(TRENTON) – Legislation sponsored by L. Grace Spencer (D-Essex), Dan Benson (D-Mercer/Middlesex) and Elizabeth Muoio (D-Mercer/Hunterdon) that consolidates and toughens current laws dealing with the endangerment of other persons received final legislative approval Thursday and now heads to the governor’s desk.
The bill was prompted by the case of Parker Drake, a Howell teen with autism who was coaxed into jumping off the Manasquan jetty and into the freezing waters by another two men back in February. The two men were not charged after local law enforcement said there were no criminal statutes that applied. Parker’s mother eventually filed a complaint against them for disorderly conduct.
Under current law, reckless endangerment is a crime of the fourth degree and endangering the welfare of an incompetent person is a disorderly persons offense. This bill (A-4531) creates more comprehensive criminal offenses involving endangering another person to replace these statutes.
“If not for the tenacity of this young man’s mother, the two men who targeted her son would have gone unpunished for their actions. We cannot have situations where individuals who endanger the lives of others get to walk away without the slightest punishment because of what amounts to a technicality,” said Spencer. “This bill provides a more comprehensive approach to our endangerment laws to help ensure that scenarios like the one faced by the Drake family do not happen again.”
“Whether intentional or not, putting someone’s well-being at risk is irresponsible and dangerous,” said Benson. “In this day and age when people will put themselves and others in precarious situations just so they can post it online, adding these criminal offenses ensures those who endanger others are held liable for their actions.”

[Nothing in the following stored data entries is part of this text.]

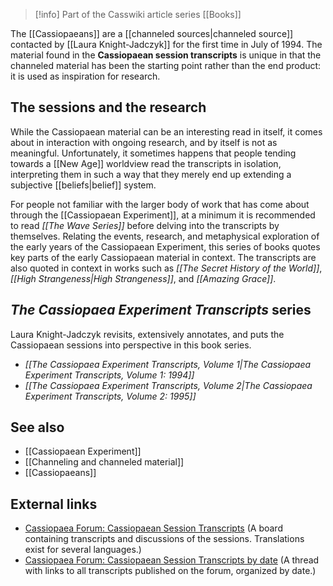 > [!info] Part of the Casswiki article series [[Books]]

The [[Cassiopaeans]] are a [[channeled sources|channeled source]] contacted by [[Laura Knight-Jadczyk]] for the first time in July of 1994. The material found in the **Cassiopaean session transcripts** is unique in that the channeled material has been the starting point rather than the end product: it is used as inspiration for research.

The sessions and the research
-----------------------------

While the Cassiopaean material can be an interesting read in itself, it comes about in interaction with ongoing research, and by itself is not as meaningful. Unfortunately, it sometimes happens that people tending towards a [[New Age]] worldview read the transcripts in isolation, interpreting them in such a way that they merely end up extending a subjective [[beliefs|belief]] system.

For people not familiar with the larger body of work that has come about through the [[Cassiopaean Experiment]], at a minimum it is recommended to read _[[The Wave Series]]_ before delving into the transcripts by themselves. Relating the events, research, and metaphysical exploration of the early years of the Cassiopaean Experiment, this series of books quotes key parts of the early Cassiopaean material in context. The transcripts are also quoted in context in works such as _[[The Secret History of the World]]_, _[[High Strangeness|High Strangeness]]_, and _[[Amazing Grace]]_.

_The Cassiopaea Experiment Transcripts_ series
----------------------------------------------

Laura Knight-Jadczyk revisits, extensively annotates, and puts the Cassiopaean sessions into perspective in this book series.

*   _[[The Cassiopaea Experiment Transcripts, Volume 1|The Cassiopaea Experiment Transcripts, Volume 1: 1994]]_
*   _[[The Cassiopaea Experiment Transcripts, Volume 2|The Cassiopaea Experiment Transcripts, Volume 2: 1995]]_

See also
--------

*   [[Cassiopaean Experiment]]
*   [[Channeling and channeled material]]
*   [[Cassiopaeans]]

External links
--------------

*   [Cassiopaea Forum: Cassiopaean Session Transcripts](https://cassiopaea.org/forum/index.php/board,51.0.html) (A board containing transcripts and discussions of the sessions. Translations exist for several languages.)
*   [Cassiopaea Forum: Cassiopaean Session Transcripts by date](https://cassiopaea.org/forum/index.php/topic,13581.0.html) (A thread with links to all transcripts published on the forum, organized by date.)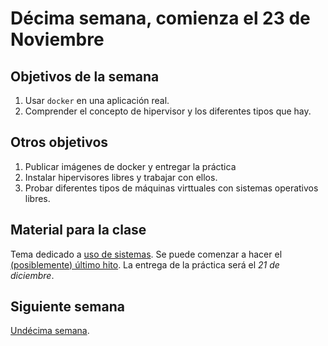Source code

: # Décima semana, comienza el 23 de Noviembre

## Objetivos de la semana

1. Usar `docker` en una aplicación real. 
1. Comprender el concepto de hipervisor y los diferentes tipos que hay.

## Otros objetivos

1. Publicar imágenes de docker y entregar la práctica 
1. Instalar hipervisores libres y trabajar con ellos.
2. Probar diferentes tipos de máquinas virttuales con sistemas operativos libres.

## Material para la clase

Tema dedicado a
[uso de sistemas](http://jj.github.io/IV/documentos/temas/Uso_de_sistemas). Se
puede comenzar a hacer el
[(posiblemente) último hito](http://jj.github.io/IV/documentos/proyecto/5.IaaS). 
La entrega de la práctica será el *21 de diciembre*. 

## Siguiente semana

[Undécima semana](11-semana.md). 
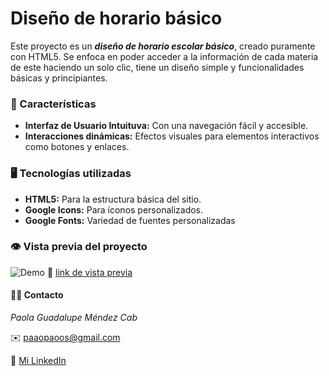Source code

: # Diseño de horario básico

Este proyecto es un _**diseño de horario escolar básico**_, creado puramente con HTML5. Se enfoca en poder acceder a la información de cada materia de este haciendo un solo clic, tiene un diseño simple y funcionalidades básicas y principiantes.

### 📝 Características
+ **Interfaz de Usuario Intuituva:** Con una navegación fácil y accesible.
+ **Interacciones dinámicas:** Efectos visuales para elementos interactivos como botones y enlaces.

### 🖥️ Tecnologías utilizadas
+ **HTML5:** Para la estructura básica del sitio.
+ **Google Icons:** Para íconos personalizados.
+ **Google Fonts:** Variedad de fuentes personalizadas

### 👁️ Vista previa del proyecto
![Demo](/imagenes/proyecto3.png)
🔗 [link de vista previa]()

#### 👩‍💻 Contacto
*Paola Guadalupe Méndez Cab*

✉️ paaopaoos@gmail.com

💼 [Mi LinkedIn](https://www.linkedin.com/in/paola-m%C3%A9ndez-b9530a313/)
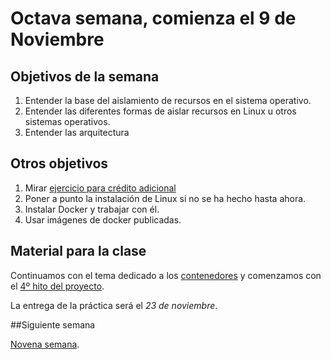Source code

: # Octava semana, comienza el 9 de Noviembre


## Objetivos de la semana

1. Entender la base del aislamiento de recursos en el sistema operativo.
2. Entender las diferentes formas de aislar recursos en Linux u otros sistemas operativos.
3. Entender las arquitectura

## Otros objetivos

1. Mirar [ejercicio para crédito adicional](https://jj.github.io/IV/documentos/proyecto/3.5.tests)
1. Poner a punto la instalación de Linux si no se ha hecho hasta ahora.
1. Instalar Docker y trabajar con él.
2. Usar imágenes de docker publicadas. 


## Material para la clase

Continuamos con el tema dedicado a los
[contenedores](http://jj.github.io/IV/documentos/temas/Contenedores) y comenzamos con el [4º hito del proyecto](http://jj.github.io/IV/documentos/proyecto/4.Docker).

La entrega de la práctica será el *23 de noviembre*. 

##Siguiente semana

[Novena semana](9-semana.md). 
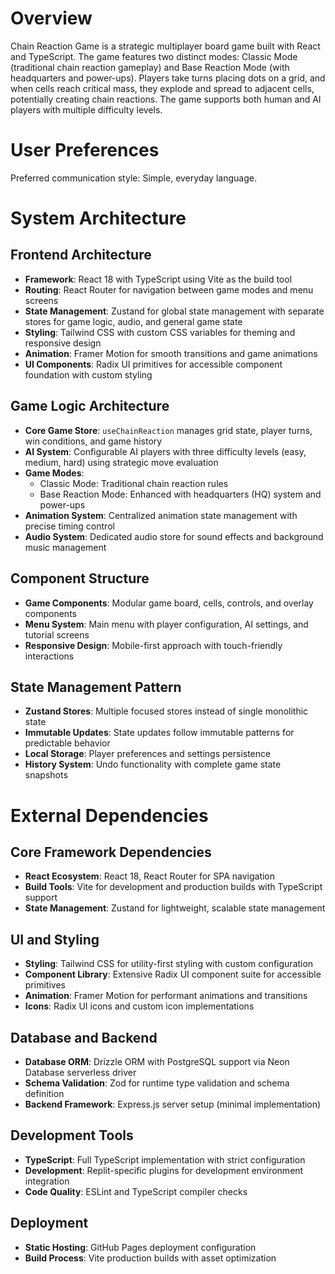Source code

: # Overview

Chain Reaction Game is a strategic multiplayer board game built with React and TypeScript. The game features two distinct modes: Classic Mode (traditional chain reaction gameplay) and Base Reaction Mode (with headquarters and power-ups). Players take turns placing dots on a grid, and when cells reach critical mass, they explode and spread to adjacent cells, potentially creating chain reactions. The game supports both human and AI players with multiple difficulty levels.

# User Preferences

Preferred communication style: Simple, everyday language.

# System Architecture

## Frontend Architecture
- **Framework**: React 18 with TypeScript using Vite as the build tool
- **Routing**: React Router for navigation between game modes and menu screens
- **State Management**: Zustand for global state management with separate stores for game logic, audio, and general game state
- **Styling**: Tailwind CSS with custom CSS variables for theming and responsive design
- **Animation**: Framer Motion for smooth transitions and game animations
- **UI Components**: Radix UI primitives for accessible component foundation with custom styling

## Game Logic Architecture
- **Core Game Store**: `useChainReaction` manages grid state, player turns, win conditions, and game history
- **AI System**: Configurable AI players with three difficulty levels (easy, medium, hard) using strategic move evaluation
- **Game Modes**: 
  - Classic Mode: Traditional chain reaction rules
  - Base Reaction Mode: Enhanced with headquarters (HQ) system and power-ups
- **Animation System**: Centralized animation state management with precise timing control
- **Audio System**: Dedicated audio store for sound effects and background music management

## Component Structure
- **Game Components**: Modular game board, cells, controls, and overlay components
- **Menu System**: Main menu with player configuration, AI settings, and tutorial screens
- **Responsive Design**: Mobile-first approach with touch-friendly interactions

## State Management Pattern
- **Zustand Stores**: Multiple focused stores instead of single monolithic state
- **Immutable Updates**: State updates follow immutable patterns for predictable behavior
- **Local Storage**: Player preferences and settings persistence
- **History System**: Undo functionality with complete game state snapshots

# External Dependencies

## Core Framework Dependencies
- **React Ecosystem**: React 18, React Router for SPA navigation
- **Build Tools**: Vite for development and production builds with TypeScript support
- **State Management**: Zustand for lightweight, scalable state management

## UI and Styling
- **Styling**: Tailwind CSS for utility-first styling with custom configuration
- **Component Library**: Extensive Radix UI component suite for accessible primitives
- **Animation**: Framer Motion for performant animations and transitions
- **Icons**: Radix UI icons and custom icon implementations

## Database and Backend
- **Database ORM**: Drizzle ORM with PostgreSQL support via Neon Database serverless driver
- **Schema Validation**: Zod for runtime type validation and schema definition
- **Backend Framework**: Express.js server setup (minimal implementation)

## Development Tools
- **TypeScript**: Full TypeScript implementation with strict configuration
- **Development**: Replit-specific plugins for development environment integration
- **Code Quality**: ESLint and TypeScript compiler checks

## Deployment
- **Static Hosting**: GitHub Pages deployment configuration
- **Build Process**: Vite production builds with asset optimization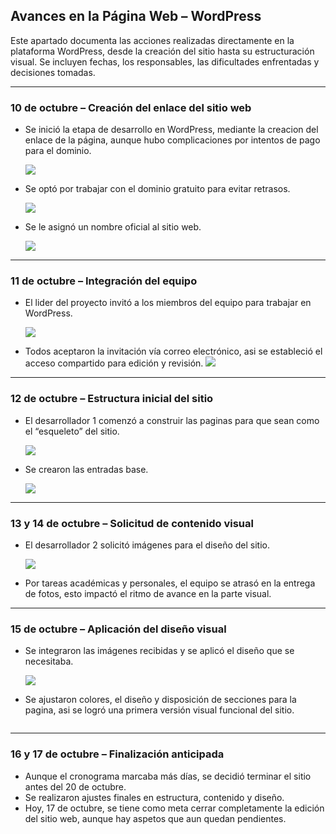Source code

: ##  Avances en la Página Web – WordPress

Este apartado documenta las acciones realizadas directamente en la plataforma WordPress, desde la creación del sitio hasta su estructuración visual. Se incluyen fechas, los responsables, las dificultades enfrentadas y decisiones tomadas.

---

###  10 de octubre – Creación del enlace del sitio web
- Se inició la etapa de desarrollo en WordPress, mediante la creacion del enlace de la página, aunque hubo complicaciones por intentos de pago para el dominio.
  
  ![](https://github.com/Starlight2D/P-gina-web-en-WordPress-que-funcione-como-gu-a-/blob/2f63e0d95623d3c12f39750aaa5321de072f7123/enlace.png)
  
- Se optó por trabajar con el dominio gratuito para evitar retrasos.
  
  ![](https://github.com/Starlight2D/P-gina-web-en-WordPress-que-funcione-como-gu-a-/blob/c755b2a23e5a2430ba5ae5123776ddce132ba99f/dominio.png)
  
- Se le asignó un nombre oficial al sitio web.
  
  ![](https://github.com/Starlight2D/P-gina-web-en-WordPress-que-funcione-como-gu-a-/blob/970b9a0d7dd83aa1baa51c092bc5bcf72cc42e83/nombresitio.png)

---

###  11 de octubre – Integración del equipo
- El lider del proyecto invitó a los miembros del equipo para trabajar en WordPress.
  
  ![](https://github.com/Starlight2D/P-gina-web-en-WordPress-que-funcione-como-gu-a-/blob/cb3512369c34cae2115ca4a44606b458f9de3a3f/invitarmiembros.png)
  
- Todos aceptaron la invitación vía correo electrónico, asi se estableció el acceso compartido para edición y revisión.
  ![](https://github.com/Starlight2D/P-gina-web-en-WordPress-que-funcione-como-gu-a-/blob/6ee13133ce82ffccf66663d65fb58d1449d1aaa9/aceptarinvitacion.jpg)

---

###  12 de octubre – Estructura inicial del sitio
- El desarrollador 1 comenzó a construir las paginas para que sean como el “esqueleto” del sitio.
  
  ![](https://github.com/Starlight2D/P-gina-web-en-WordPress-que-funcione-como-gu-a-/blob/087b577cef970b0e2a99891faf4b1b0021dda350/pagina.png)
  
- Se crearon las entradas base.
  
  ![](https://github.com/Starlight2D/P-gina-web-en-WordPress-que-funcione-como-gu-a-/blob/cf72847a779dacfd123546284fe7063e9fe84332/entradas.png)
  

---

###  13 y 14 de octubre – Solicitud de contenido visual
- El desarrollador 2 solicitó imágenes para el diseño del sitio.
  
  ![](https://github.com/Starlight2D/P-gina-web-en-WordPress-que-funcione-como-gu-a-/blob/d4993bc9f0b6bca95b4c80513b857f914aebd0a5/imagenes.png)
  
- Por tareas académicas y personales, el equipo se atrasó en la entrega de fotos, esto impactó el ritmo de avance en la parte visual.

---

###  15 de octubre – Aplicación del diseño visual
- Se integraron las imágenes recibidas y se aplicó el diseño que se necesitaba.
  
  ![](https://github.com/Starlight2D/P-gina-web-en-WordPress-que-funcione-como-gu-a-/blob/4d7979776d2ab3030580e0ad394c6e5f91980e4a/imagenesrecibidas.png)
  
- Se ajustaron colores, el diseño y disposición de secciones para la pagina, asi se logró una primera versión visual funcional del sitio.
  
  ![]()

---

###  16 y 17 de octubre – Finalización anticipada
- Aunque el cronograma marcaba más días, se decidió terminar el sitio antes del 20 de octubre.
- Se realizaron ajustes finales en estructura, contenido y diseño.
  ![]()
- Hoy, 17 de octubre, se tiene como meta cerrar completamente la edición del sitio web, aunque hay aspetos que aun quedan pendientes.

“There is no deterring this behavior if an individual can put another person’s life at risk with no consequences,” said Muoio. “This behavior is especially troublesome when the victim is targeted because of a disability. Putting someone in danger for the fun of it is no laughing matter. This bill ensures that these types of crimes don’t go unpunished and that victims get the justice they deserve.”
Under the bill, it would be a disorderly persons offense to recklessly engage in conduct that creates a substantial risk of bodily injury to another person; a fourth degree crime to knowingly engage in conduct that creates a substantial risk of serious bodily injury to another person; and a third degree crime to knowingly engage in conduct that creates a substantial risk of death to another person. The bill upgrades the offense if the victim has a developmental disability.
Under the bill, it would be a crime of the fourth degree to recklessly engage in conduct which creates a substantial risk of bodily injury to a person with a developmental disability; a third degree crime to knowingly engage in conduct that creates a substantial risk of serious bodily injury to a person with a developmental disability; and a second degree crime to knowingly engage in conduct that creates a substantial risk of death to a person with a developmental disability.
The bill defines developmental disability as “a severe, chronic disability of a person which”:
- is attributable to a mental or physical impairment or combination of mental or physical impairments;
- is manifest before age 22;
- is likely to continue indefinitely;
- results in substantial functional limitations in three or more of the following areas of major life activity, that is, self-care, receptive and expressive language, learning, mobility, self-direction and capacity for independent living or economic self-sufficiency; and
- reflects the need for a combination and sequence of special inter-disciplinary or generic care, treatment or other services which are of lifelong or extended duration and are individually planned and coordinated. Developmental disability includes, but is not limited to severe disabilities attributable to, an intellectual disability, autism, cerebral palsy, epilepsy, spina bifida and other neurological impairments where the above criteria are met.”
The bill repeals N.J.S.2C:12-2, Reckless Endangerment, and N.J.S.2C:24-7, Endangering the Welfare of an Incompetent Person, as these statutes would be encompassed in the provisions of the bill’s new criminal offenses.
The bill’s provisions apply to all offenses committed on or after the effective date of the act. Pursuant to R.S.1:1-15 and N.J.S.2C:1-1, any offenses committed prior to the effective date of the act would be prosecuted under the prior law, which shall be continued in effect for that purpose.
The bill was approved 65-1 by the Assembly, and 34-0 by the Senate in July.